The most recent proposals that were introduced by the two political parties could not have been further apart.

However, they – and the earlier effort by Senators Alexander and Murray – did signal a continued willingness of members of both parties to improve existing laws and address the challenges that have emerged for so many who are affected by them.

While we continue to applaud the efforts of members of both parties to improve on the current system of insurance through amendments to, or replacement of, provisions of the Affordable Care Act, we believe that this work – like the 21st Century Cures Act of 2016 – can only be done in a collaborative, deliberative environment in which members work together across the aisle in the full light of day to develop comprehensive reforms with adequate public input.

We believe that the goal of a federal guarantee of universal coverage is still the correct one, but never at the expense of failing to offer and reimburse behavioral health services at parity with other services.

Additionally, we favor fostering a spirit of independence and creativity at the state level, but not without protecting against policies that single out people with serious mental illnesses and other chronic diseases and treating them as second-class citizens.

Also, we favor promoting innovation and true services integration among service providers and others in the field, without creating needless legal barriers to sharing of information and resources.

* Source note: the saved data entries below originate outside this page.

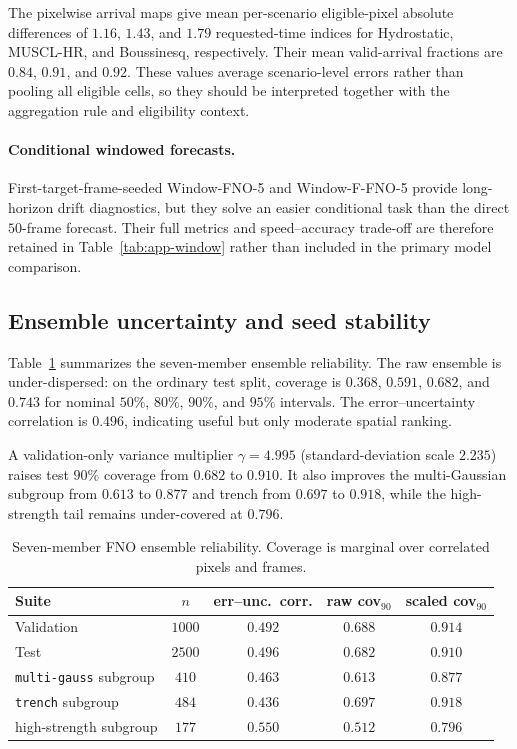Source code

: The pixelwise arrival maps give mean per-scenario eligible-pixel absolute differences of $1.16$, $1.43$, and $1.79$ requested-time indices for Hydrostatic, MUSCL-HR, and Boussinesq, respectively. Their mean valid-arrival fractions are $0.84$, $0.91$, and $0.92$. These values average scenario-level errors rather than pooling all eligible cells, so they should be interpreted together with the aggregation rule and eligibility context.

\paragraph{Conditional windowed forecasts.}
First-target-frame-seeded Window-FNO-5 and Window-F-FNO-5 provide long-horizon drift diagnostics, but they solve an easier conditional task than the direct $50$-frame forecast. Their full metrics and speed--accuracy trade-off are therefore retained in Table~\ref{tab:app-window} rather than included in the primary model comparison.

\FloatBarrier
\subsection{Ensemble uncertainty and seed stability}
\label{subsec:res-uncertainty}

Table~\ref{tab:uncertainty} summarizes the seven-member ensemble reliability. The raw ensemble is under-dispersed: on the ordinary test split, coverage is $0.368$, $0.591$, $0.682$, and $0.743$ for nominal $50\%$, $80\%$, $90\%$, and $95\%$ intervals. The error--uncertainty correlation is $0.496$, indicating useful but only moderate spatial ranking.

A validation-only variance multiplier $\gamma = 4.995$ (standard-deviation scale $2.235$) raises test $90\%$ coverage from $0.682$ to $0.910$. It also improves the multi-Gaussian subgroup from $0.613$ to $0.877$ and trench from $0.697$ to $0.918$, while the high-strength tail remains under-covered at $0.796$.

\begin{table}[pos=!htbp]
\centering
\caption{Seven-member FNO ensemble reliability. Coverage is marginal over correlated pixels and frames.}
\label{tab:uncertainty}
\begin{tabular}{lcccc}
    \toprule
    Suite & $n$ & err--unc.\ corr. & raw cov$_{90}$ & scaled cov$_{90}$ \\
    \midrule
    Validation & $1000$ & $0.492$ & $0.688$ & $0.914$ \\
    Test & $2500$ & $0.496$ & $0.682$ & $0.910$ \\
    \texttt{multi-gauss} subgroup & $410$ & $0.463$ & $0.613$ & $0.877$ \\
    \texttt{trench} subgroup & $484$ & $0.436$ & $0.697$ & $0.918$ \\
    high-strength subgroup & $177$ & $0.550$ & $0.512$ & $0.796$ \\
    \bottomrule
\end{tabular}
\end{table}

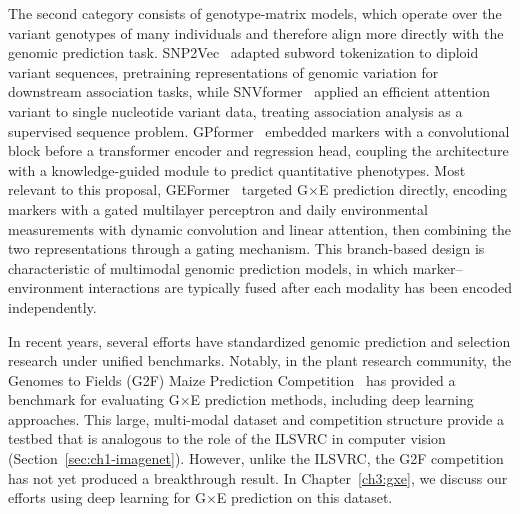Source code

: The second category consists of genotype-matrix models, which operate over the variant genotypes of many individuals and therefore align more directly with the genomic prediction task. SNP2Vec~\cite{snp2vec} adapted subword tokenization to diploid variant sequences, pretraining representations of genomic variation for downstream association tasks, while SNVformer~\cite{snvformer} applied an efficient attention variant to single nucleotide variant data, treating association analysis as a supervised sequence problem. GPformer~\cite{wu2023transformer} embedded markers with a convolutional block before a transformer encoder and regression head, coupling the architecture with a knowledge-guided module to predict quantitative phenotypes. Most relevant to this proposal, GEFormer~\cite{geformer} targeted G$\times$E prediction directly, encoding markers with a gated multilayer perceptron and daily environmental measurements with dynamic convolution and linear attention, then combining the two representations through a gating mechanism. This branch-based design is characteristic of multimodal genomic prediction models, in which marker--environment interactions are typically fused after each modality has been encoded independently.

In recent years, several efforts have standardized genomic prediction and selection research under unified benchmarks. Notably, in the plant research community, the Genomes to Fields (G2F) Maize Prediction Competition~\cite{g2f-2024-competition} has provided a benchmark for evaluating G$\times$E prediction methods, including deep learning approaches. This large, multi-modal dataset and competition structure provide a testbed that is analogous to the role of the ILSVRC in computer vision (Section~\ref{sec:ch1-imagenet}). However, unlike the ILSVRC, the G2F competition has not yet produced a breakthrough result. In Chapter~\ref{ch3:gxe}, we discuss our efforts using deep learning for G$\times$E prediction on this dataset.

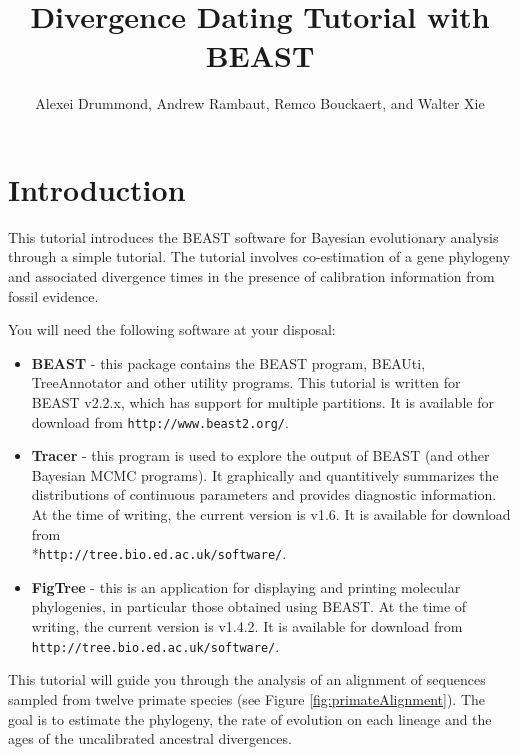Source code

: \documentclass[12pt]{article}
\title{Divergence Dating Tutorial with BEAST {\BEASTVersion}}
\author{Alexei Drummond, Andrew Rambaut, Remco Bouckaert, and Walter Xie}
\newcommand{\BEASTVersion}{2.2.x}
\newcommand{\TracerVersion}{1.6}
\newcommand{\FigTreeVersion}{1.4.2}
\begin{document}
\maketitle

\section{Introduction}

This tutorial introduces the BEAST software for Bayesian evolutionary analysis through a simple tutorial. The tutorial involves co-estimation of a gene phylogeny and associated divergence times in the presence of calibration information from fossil evidence. 

You will need the following software at your disposal:

\begin{itemize}

\item {\bf BEAST} - this package contains the BEAST program, BEAUti, TreeAnnotator and other utility programs. This tutorial is written for BEAST v{\BEASTVersion}, which has support for multiple partitions. It is available for download from \texttt{http://www.beast2.org/}.
\item {\bf Tracer} - this program is used to explore the output of BEAST (and other Bayesian MCMC programs). It graphically and
quantitively summarizes the distributions of continuous parameters and provides diagnostic information. At the time of
writing, the current version is v{\TracerVersion}. It is available for download from\\*\texttt{http://tree.bio.ed.ac.uk/software/}.
\item {\bf FigTree} - this is an application for displaying and printing molecular phylogenies, in particular those obtained using
BEAST. At the time of writing, the current version is v{\FigTreeVersion}. It is available for download from \texttt{http://tree.bio.ed.ac.uk/software/}.
\end{itemize}



This tutorial will guide you through the analysis of an alignment of sequences sampled from twelve primate species (see Figure \ref{fig:primateAlignment}). The goal is to estimate the phylogeny, the rate of evolution on each lineage and the ages of the uncalibrated
ancestral divergences. 
\end{document}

Furthermore, we favor rewarding this innovation with the kind of financial support that will bring new programs and new strategies – including those that use the talents and skills of people with lived experience in implementing those strategies – for serving people with mental health concerns to scale.

Finally, we continue to be the strongest advocates for giving much greater attention to the needs of all our children.

For too long, we have ignored mental health conditions as they have emerged in our children, either because we fear the unintended social effects of diagnosing them properly or because we have not been sure how to treat them effectively.

We have answers to these concerns today that include integrating health, behavioral health, and educational services for children, because this integration – along with prevention, early identification, and early intervention – is essential to their success in later life.

At Mental Health America, we believe that we must stop waiting for crises to occur, and must stop waiting until people are so ill that recovery is more challenging. We must act Before Stage 4 whenever possible, just as we do with every other chronic disease in America.

And our federal policy must embrace this approach.